The military services may not be complying with a federal law that limits them to outsourcing no more than half of all depot maintenance work, according to a new Government Accountability Office report.
"Recurring weaknesses in DoD's data gathering, reporting processes and financial systems prevented us from determining with precision if the military services complied with the 50-50 requirement in fiscal years 2002 and 2003," stated the report (GAO-04-871).
Federal law requires that the military services contract out no more than half of the $23 billion in annual weapon repair work done at Army, Navy, Air Force and Marine Corps depots. Congress enacted the "50-50 rule" to protect thousands of civilian jobs at depots across the nation.
All the services said they complied with the law in the past two fiscal years and expect to meet its mandates through fiscal 2008. In the past, only the Air Force has broken the threshold. It received a congressional waiver to do so.
GAO said the services' data for reporting on maintenance work is flawed, and found that correcting the information would push each of the services closer to the 50-50 threshold. For example, the Navy did not include $410 million in private-sector maintenance work in its calculations, which would move the percentage of its depot work contracted out from 44.5 percent to 47.9 percent in fiscal 2003. If carried over into fiscal 2004, the service would break the threshold, auditors found.

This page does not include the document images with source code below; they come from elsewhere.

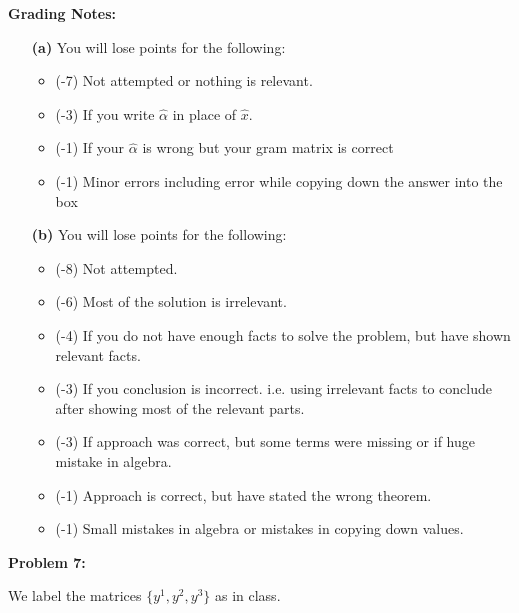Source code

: \documentclass[letterpaper]{article}
\begin{document}
\noindent \textbf{Grading Notes:}
\begin{enumerate}
  \item[\bf (a)] You will lose points for the following:
    \begin{itemize}
      \item (-7) Not attempted or nothing is relevant.
      \item (-3) If you write $\hat\alpha$ in place of $\hat x$.
      \item (-1) If your $\hat\alpha$ is wrong but your gram matrix is correct
      \item (-1) Minor errors including error while copying down the answer into the box

    \end{itemize}
  \item[\bf (b)] You will lose points for the following:
    \begin{itemize}
	  \item (-8) Not attempted.
	  \item (-6) Most of the solution is irrelevant.	
      \item (-4) If you do not have enough facts to solve the problem, but have shown relevant facts.
      \item (-3) If you conclusion is incorrect. i.e. using irrelevant facts to conclude after showing most of the relevant parts.
      \item (-3) If approach was correct, but some terms were missing or if huge mistake in  algebra.
      \item (-1) Approach is correct, but have stated the wrong theorem.
      \item (-1) Small mistakes in algebra or mistakes in copying down values.
      \end{itemize}
\end{enumerate}
%


\newpage


\noindent \textbf{Problem 7:}

We label the matrices $\{ y^1, y^2, y^3\}$ as in class. %
\end{document}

GAO also noted that services have sharply increased funding for maintenance, mainly on equipment that has worn out in Iraq, but there has not been a similar increase in workload at depots. As a result, GAO suggests the services are likely increasing their reliance on the private sector.
"Increasing contractor maintenance operations supporting the Army in Iraq could result in the Army's exceeding the 50 percent threshold," the reports stated.
GAO recommended Defense take several steps to improve reporting on 50-50 compliance, including: requiring that if the military services are within 2 percentage points of the threshold that they have plans for not crossing it; mandating better training for military and civilian personnel who collect and manage depot maintenance data; and having all the services use in-house audit agencies or third parties to verify their 50-50 data.
The Defense Department has agreed to follow the recommendations.